Although the addition of ultrasound to mammography increased the diagnostic yield, the main potential limitation of ultrasound as an adjunct to mammography is increasing false-positive results (ie, biopsy with benign results) [4, 30]. In the ACRIN protocol 6666 [4], false-positive rates for mammography plus ultrasound (10.4%, 275 of 2637) were higher than that of mammography alone (4.4%, 116 of 2637). Of 136 women having suspicious findings biopsied based on ultrasound alone, only 12 (8.8%) were diagnosed with breast cancer. In our study, 79 cases out ot 117 BI-RADS category 4 or 5 on ultrasound were confirmed as benign, falling into false-positive result (5.2%, 79 of 1507). PPV of BI-RADS category 4 or 5 on ultrasound was 32.5% (38 of 117) which is comparable with 34% PPV from the Breast Cancer Surveillance Consortium report [31] and 25–40% PPV recommended by the AHRQ [32]. The lower false-positive results and higher PPV of biopsies based on ultrasound may contribute to the use of ultrasound in mammographically negative dense breast.

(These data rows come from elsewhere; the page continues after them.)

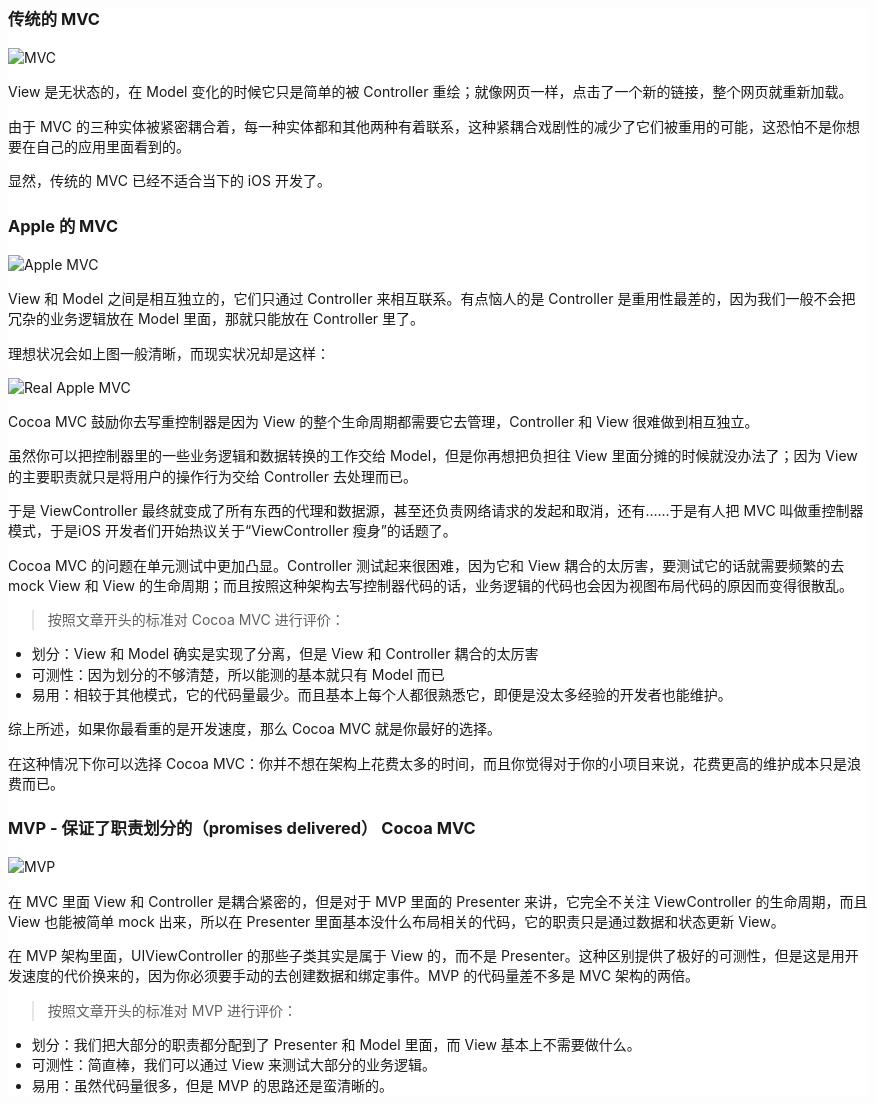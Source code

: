 ### 传统的 MVC

![MVC](https://dn-coding-net-production-pp.codehub.cn/93c3aeab-92c0-4cc0-8344-969b668fe76b.png)

View 是无状态的，在 Model 变化的时候它只是简单的被 Controller 重绘；就像网页一样，点击了一个新的链接，整个网页就重新加载。

由于 MVC 的三种实体被紧密耦合着，每一种实体都和其他两种有着联系，这种紧耦合戏剧性的减少了它们被重用的可能，这恐怕不是你想要在自己的应用里面看到的。

显然，传统的 MVC 已经不适合当下的 iOS 开发了。

### Apple 的 MVC

![Apple MVC](https://dn-coding-net-production-pp.codehub.cn/8d779f6a-265b-43c3-90be-dc9997b9963d.png)

View 和 Model 之间是相互独立的，它们只通过 Controller 来相互联系。有点恼人的是 Controller 是重用性最差的，因为我们一般不会把冗杂的业务逻辑放在 Model 里面，那就只能放在 Controller 里了。

理想状况会如上图一般清晰，而现实状况却是这样：

![Real Apple MVC](https://dn-coding-net-production-pp.codehub.cn/ad9bafec-2e16-4725-abe5-4e7fde2e0877.png)

Cocoa MVC 鼓励你去写重控制器是因为 View 的整个生命周期都需要它去管理，Controller 和 View 很难做到相互独立。

虽然你可以把控制器里的一些业务逻辑和数据转换的工作交给 Model，但是你再想把负担往 View 里面分摊的时候就没办法了；因为 View 的主要职责就只是将用户的操作行为交给 Controller 去处理而已。

于是 ViewController 最终就变成了所有东西的代理和数据源，甚至还负责网络请求的发起和取消，还有……于是有人把 MVC 叫做重控制器模式，于是iOS 开发者们开始热议关于“ViewController 瘦身”的话题了。

Cocoa MVC 的问题在单元测试中更加凸显。Controller 测试起来很困难，因为它和 View 耦合的太厉害，要测试它的话就需要频繁的去 mock View 和 View 的生命周期；而且按照这种架构去写控制器代码的话，业务逻辑的代码也会因为视图布局代码的原因而变得很散乱。

> 按照文章开头的标准对 Cocoa MVC 进行评价：
> 
- 划分：View 和 Model 确实是实现了分离，但是 View 和 Controller 耦合的太厉害
- 可测性：因为划分的不够清楚，所以能测的基本就只有 Model 而已
- 易用：相较于其他模式，它的代码量最少。而且基本上每个人都很熟悉它，即便是没太多经验的开发者也能维护。

综上所述，如果你最看重的是开发速度，那么 Cocoa MVC 就是你最好的选择。

在这种情况下你可以选择 Cocoa MVC：你并不想在架构上花费太多的时间，而且你觉得对于你的小项目来说，花费更高的维护成本只是浪费而已。

### MVP - 保证了职责划分的（promises delivered） Cocoa MVC

![MVP](https://dn-coding-net-production-pp.codehub.cn/d8ad72b3-f150-4988-af6f-0db785c40793.png)

在 MVC 里面 View 和 Controller 是耦合紧密的，但是对于 MVP 里面的 Presenter 来讲，它完全不关注 ViewController 的生命周期，而且 View 也能被简单 mock 出来，所以在 Presenter 里面基本没什么布局相关的代码，它的职责只是通过数据和状态更新 View。

在 MVP 架构里面，UIViewController 的那些子类其实是属于 View 的，而不是 Presenter。这种区别提供了极好的可测性，但是这是用开发速度的代价换来的，因为你必须要手动的去创建数据和绑定事件。MVP 的代码量差不多是 MVC 架构的两倍。

> 按照文章开头的标准对 MVP 进行评价：
> 
- 划分：我们把大部分的职责都分配到了 Presenter 和 Model 里面，而 View 基本上不需要做什么。
- 可测性：简直棒，我们可以通过 View 来测试大部分的业务逻辑。
- 易用：虽然代码量很多，但是 MVP 的思路还是蛮清晰的。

However, lack of uniformity and shortage of qualified personnel could be barriers to implementing widespread additional ultrasound in mammographically dense breast. Automated whole-breast ultrasound may be one of the solutions, which gathers standardized uniform image sets by lesser trained personnel, allowing shorter, more efficient time use by physicians interpreting the studies. For its diagnostic performance, in a recent study [33], automated whole-breast ultrasound in women with dense breasts and/or at elevated risk of breast cancer resulted in significant cancer detection improvement compared with mammography alone (3.6 per 1,000; 38.4% PPV for biopsy) and 90% of invasive cancers detected were smaller than 20 mm. But it will result in hundreds of images to be reviewed by the radiologist and stored which is still a resource-intensive procedure and must be considered in the overall cost-effectiveness [34].

Our study had some limitations. First, selection bias may exist because this is retrospective study and 2,313 cases for which a non-malignant biopsy result was not proven by surgical biopsy and did not have at least 2-year follow-up ultrasound were excluded. Also, our institution is a tertiary care hospital where the proportion of patients with history of breast cancer is high and patients with history of cancer treatment are expected to be more compliant with long-term follow-up ultrasound, which might result in the large proportion of patients with personal history of breast cancer (61.8%, 931 of 1,507). Second, there can be discrepancy between radiologists performing ultrasound examinations because ultrasound is operator-dependent examination and interobserver variability can exist. But, good interobserver agreement for ultrasound BI-RADS final assessment has been reported and interobserver variability might hardly influence the result of this study [8, 12]. Third, nonvisualization of breast cancer on mammography may be due to factors other than dense breast, such as poor positioning, tumor histology, and tumor size. Still, ultrasound adjunctive to mammography may be also valuable in such settings.

In conclusion, breast ultrasound based on BI-RADS final assessment as an adjunct to negative mammography can be useful for predicting malignancy in women with dense breast. Proper classification of BI-RADS final assessment on breast ultrasound will help referring physicians, radiologists, and patients to understand their management options and implications.